VIETSMART EXPERT COMMENTARY
In the current geopolitical and economic climate, it is crucial for Russian e-commerce not just to react to changes, but to stay one step ahead, anticipating future trends. VCCI's proposal is more than just news; it's a potential indicator of a strategic shift that could establish Vietnam as a key partner for many Russian importers for years to come. We advise our clients not merely to observe developments but to actively prepare for them.
Russian entrepreneurs should closely monitor the discussion and adoption of these recommendations. The sooner these measures are enacted, the faster their impact will be reflected in the cost of Vietnamese products. Now is the opportune time to review procurement strategies and potential partnerships, as well as to evaluate new product categories that could become more profitable for import from Vietnam. This is an investment in long-term competitiveness.
CONCLUSIONS AND WHAT TO DO
For Russian e-commerce players focused on imports, the upcoming changes in Vietnam present a range of strategic opportunities. To leverage this potential most effectively, VietSmart recommends the following steps:
- Monitor Legislative Initiatives: Closely follow news regarding the adoption of VCCI's recommendations. The faster you learn about the actual implementation of tax incentives, the more promptly you can adapt your procurement strategies.

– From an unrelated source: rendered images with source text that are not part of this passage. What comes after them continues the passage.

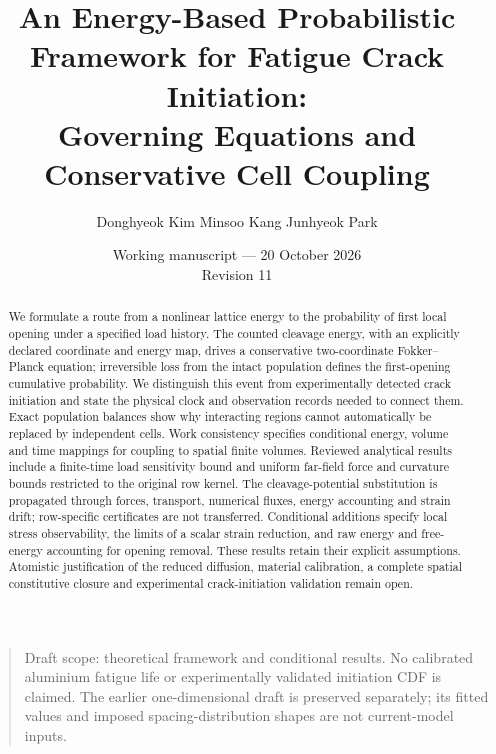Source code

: \documentclass[11pt]{article}
\title{An Energy-Based Probabilistic Framework for Fatigue Crack Initiation:\\
Governing Equations and Conservative Cell Coupling}
\author{Donghyeok Kim \quad Minsoo Kang \quad Junhyeok Park}
\date{Working manuscript --- 20 October 2026\\Revision 11}
\begin{document}
\maketitle
\begin{abstract}
We formulate a route from a nonlinear lattice energy to the probability of
first local opening under a specified load history. The counted cleavage energy, with an explicitly declared coordinate and energy map,
drives a conservative two-coordinate Fokker--Planck equation; irreversible loss from
the intact population defines the first-opening cumulative probability.
We distinguish this event from experimentally detected crack initiation and
state the physical clock and observation records needed to connect them.
Exact population balances show why interacting regions cannot automatically
be replaced by independent cells. Work consistency specifies conditional
energy, volume and time mappings for coupling to spatial finite volumes.
Reviewed analytical results include a finite-time load sensitivity bound
and uniform far-field force and curvature bounds restricted to the original row kernel.
The cleavage-potential substitution is propagated through forces, transport, numerical
fluxes, energy accounting and strain drift; row-specific certificates are not transferred.
Conditional additions specify local stress observability, the limits of a scalar strain reduction,
and raw energy and free-energy accounting for opening removal.
These results retain their explicit assumptions. Atomistic justification of
the reduced diffusion, material calibration, a complete spatial constitutive
closure and experimental crack-initiation validation remain open.
\end{abstract}
\begin{quote}\small
Draft scope: theoretical framework and conditional results. No calibrated
aluminium fatigue life or experimentally validated initiation CDF is claimed.
The earlier one-dimensional draft is preserved separately; its fitted values
and imposed spacing-distribution shapes are not current-model inputs.
\end{quote}

\end{document}
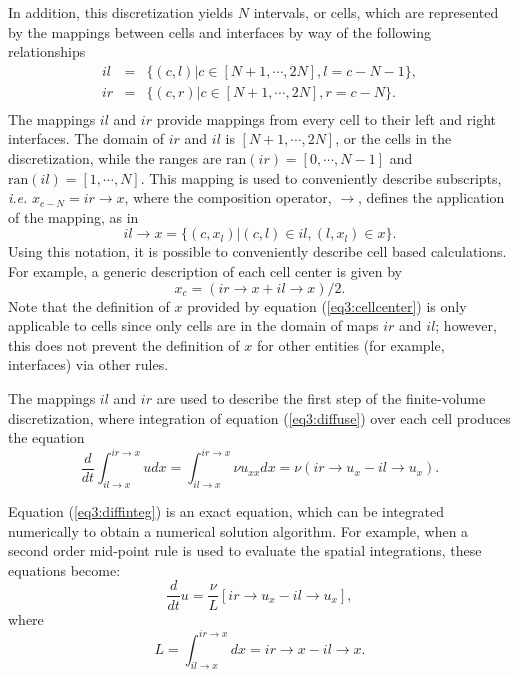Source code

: \documentclass[10pt,epsf,letterpaper,twoside]{book}
\begin{document}
In addition, this discretization yields $N$ intervals, or cells, which
are represented by the mappings between cells and interfaces by way of
the following relationships
\begin{equation}
\begin{array}{rcl}
il & = & \lbrace (c,l) | c \in [N+1, \cdots, 2N], l = c-N-1 \rbrace,\\
ir & = & \lbrace (c,r) | c \in [N+1, \cdots, 2N], r = c-N \rbrace.\\
\end{array}
\label{eq3:cellmaps}
\end{equation}
The mappings $il$ and $ir$ provide mappings from every cell to their
left and right interfaces.  The domain of $ir$ and $il$ is $[N+1,
\cdots, 2N]$, or the cells in the discretization, while the ranges are
$\mathrm{ran}(ir) = [0, \cdots, N-1]$ and $\mathrm{ran}(il) = [1, \cdots, N]$.  This
mapping is used to conveniently describe subscripts, {\it i.e.}
$x_{c-N} = ir \rightarrow x$, where the composition operator,
$\rightarrow$, defines the application of the mapping, as in
\begin{equation}
il\rightarrow x = \lbrace (c,x_l) | (c,l) \in il, (l,x_l) \in x \rbrace.
\end{equation}
Using this notation, it is possible to conveniently describe cell
based calculations.  For example, a generic description of each cell
center is given by
\begin{equation}
\label{eq3:cellcenter}
x_c = (ir \rightarrow x + il \rightarrow x)/2.
\end{equation}
Note that the definition of $x$ provided by equation
(\ref{eq3:cellcenter}) is only applicable to cells since only cells are in
the domain of maps $ir$ and $il$; however, this does not prevent the
definition of $x$ for other entities (for example, interfaces) via
other rules.

The mappings $il$ and $ir$ are used to describe the first
step of the finite-volume discretization, where integration of
equation (\ref{eq3:diffuse}) over each cell produces the equation
\begin{equation}
\frac{d}{dt} \int_{il \rightarrow x}^{ir \rightarrow x} u dx
 =  \int_{il \rightarrow x}^{ir \rightarrow x} \nu u_{xx} dx = \nu(ir \rightarrow u_x - il \rightarrow u_x) .
\label{eq3:diffinteg}
\end{equation}

Equation (\ref{eq3:diffinteg}) is an exact equation, which can be
integrated numerically to obtain a numerical solution algorithm.
For example, when a second order mid-point rule is used to evaluate the spatial
integrations, these equations become:
\begin{equation}
\frac{d}{dt} u = \frac{\nu}{L}
\left[ {ir \rightarrow u_x - il \rightarrow u_x} \right],
\label{eq3:fvm}
\end{equation}
where 
\begin{equation}
L = \int_{il \rightarrow x}^{ir \rightarrow x} dx = ir \rightarrow x - il \rightarrow x.
\label{eq3:length}
\end{equation}
\end{document}
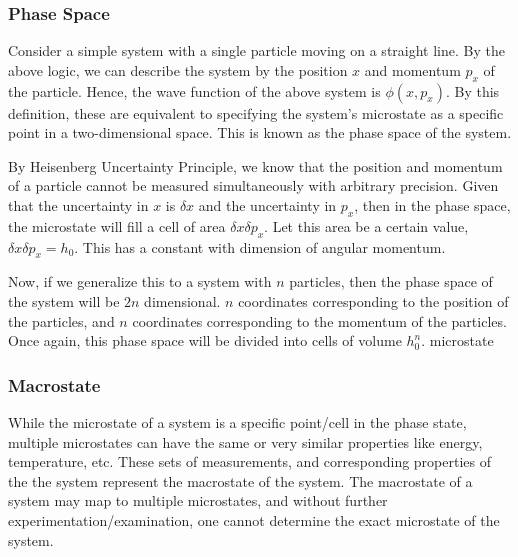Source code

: \documentclass[12pt, oneside]{book}
\begin{document}
\subsubsection{Phase Space}
Consider a simple system with a single particle moving on a straight line.
By the above logic, we can describe the system by the position \(x\) and momentum \(p_x\) of the particle.
Hence, the wave function of the above system is \(\phi(x, p_x)\).
By this definition, these are equivalent to specifying the system's microstate as a specific point in a two-dimensional space.
This is known as the phase space of the system.

By Heisenberg Uncertainty Principle, we know that the position and momentum of a particle cannot be measured simultaneously with arbitrary precision.
Given that the uncertainty in \(x\) is \(\delta x\) and the uncertainty in \(p_x\), then in the phase space, the microstate will fill a cell of area \( \delta x \delta p_x\).
Let this area be a certain value, \( \delta x \delta p_x = h_0\).
This has a constant with dimension of angular momentum.

Now, if we generalize this to a system with \(n\) particles, then the phase space of the system will be \(2n\) dimensional.
\(n\) coordinates corresponding to the position of the particles, and \(n\) coordinates corresponding to the momentum of the particles.
Once again, this phase space will be divided into cells of volume \(h_0^n\).
microstate 
\subsubsection{Macrostate}
While the microstate of a system is a specific point/cell in the phase state, multiple microstates can have the same or very similar properties like energy, temperature, etc.
These sets of measurements, and corresponding properties of the the system represent the macrostate of the system.
The macrostate of a system may map to multiple microstates, and without further experimentation/examination, one cannot determine the exact microstate of the system.
\end{document}
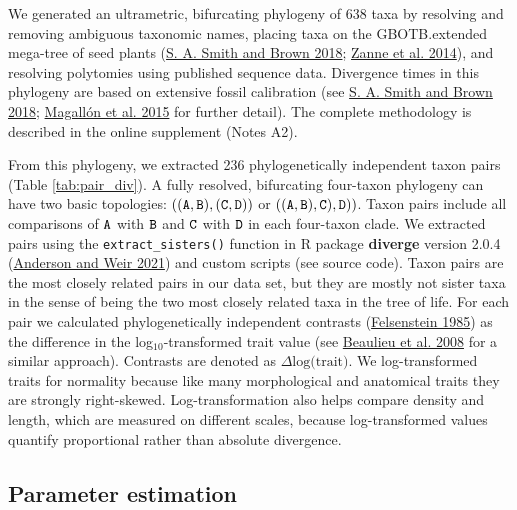 \documentclass[
  12pt,
]{article}
\begin{document}
We generated an ultrametric, bifurcating phylogeny of 638 taxa by resolving and removing ambiguous taxonomic names, placing taxa on the GBOTB.extended mega-tree of seed plants (\protect\hyperlink{ref-smith_constructing_2018}{S. A. Smith and Brown 2018}; \protect\hyperlink{ref-zanne_three_2014}{Zanne et al. 2014}), and resolving polytomies using published sequence data. Divergence times in this phylogeny are based on extensive fossil calibration (see \protect\hyperlink{ref-smith_constructing_2018}{S. A. Smith and Brown 2018}; \protect\hyperlink{ref-magallon_metacalibrated_2015}{Magallón et al. 2015} for further detail). The complete methodology is described in the online supplement (Notes A2).

From this phylogeny, we extracted 236 phylogenetically independent taxon pairs (Table \ref{tab:pair_div}). A fully resolved, bifurcating four-taxon phylogeny can have two basic topologies: \(\tt{((A,B),(C,D))}\) or \(\tt{((A,B),C),D))}\). Taxon pairs include all comparisons of \(\tt{A}\) with \(\tt{B}\) and \(\tt{C}\) with \(\tt{D}\) in each four-taxon clade. We extracted pairs using the \texttt{extract\_sisters()} function in R package \textbf{diverge} version 2.0.4 (\protect\hyperlink{ref-anderson_diverge_2021}{Anderson and Weir 2021}) and custom scripts (see source code). Taxon pairs are the most closely related pairs in our data set, but they are mostly not sister taxa in the sense of being the two most closely related taxa in the tree of life. For each pair we calculated phylogenetically independent contrasts (\protect\hyperlink{ref-felsenstein_phylogenies_1985}{Felsenstein 1985}) as the difference in the log\(_{10}\)-transformed trait value (see \protect\hyperlink{ref-beaulieu_genome_2008}{Beaulieu et al. 2008} for a similar approach). Contrasts are denoted as \(\Delta \text{log(trait)}\). We log-transformed traits for normality because like many morphological and anatomical traits they are strongly right-skewed. Log-transformation also helps compare density and length, which are measured on different scales, because log-transformed values quantify proportional rather than absolute divergence.

\hypertarget{parameter-estimation}{%
\subsection{Parameter estimation}\label{parameter-estimation}}
\end{document}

- Re-evaluate Suppliers and Pricing: Conduct an analysis of current and potential Vietnamese suppliers. Discuss with them the possible reduction in product prices in light of the new tax incentives. This will allow you to update pricing on the Russian market and increase profit margins.
- Expand Product Range: Explore new product categories that previously might have been unprofitable for import from Vietnam due to price competition, but could now become advantageous. Pay special attention to goods from manufacturing and supporting industries.
- Optimize Logistics: Analyze existing logistics routes and opportunities for their optimization. Increased trade volumes with Vietnam could lead to the emergence of new logistics solutions and reduced tariffs, directly impacting the final cost of goods.
- Strengthen Partner Relationships: Develop long-term and trustworthy relationships with Vietnamese manufacturers. In a changing market, a reliable partner is a key asset, capable of ensuring stable supplies and access to the most favorable terms.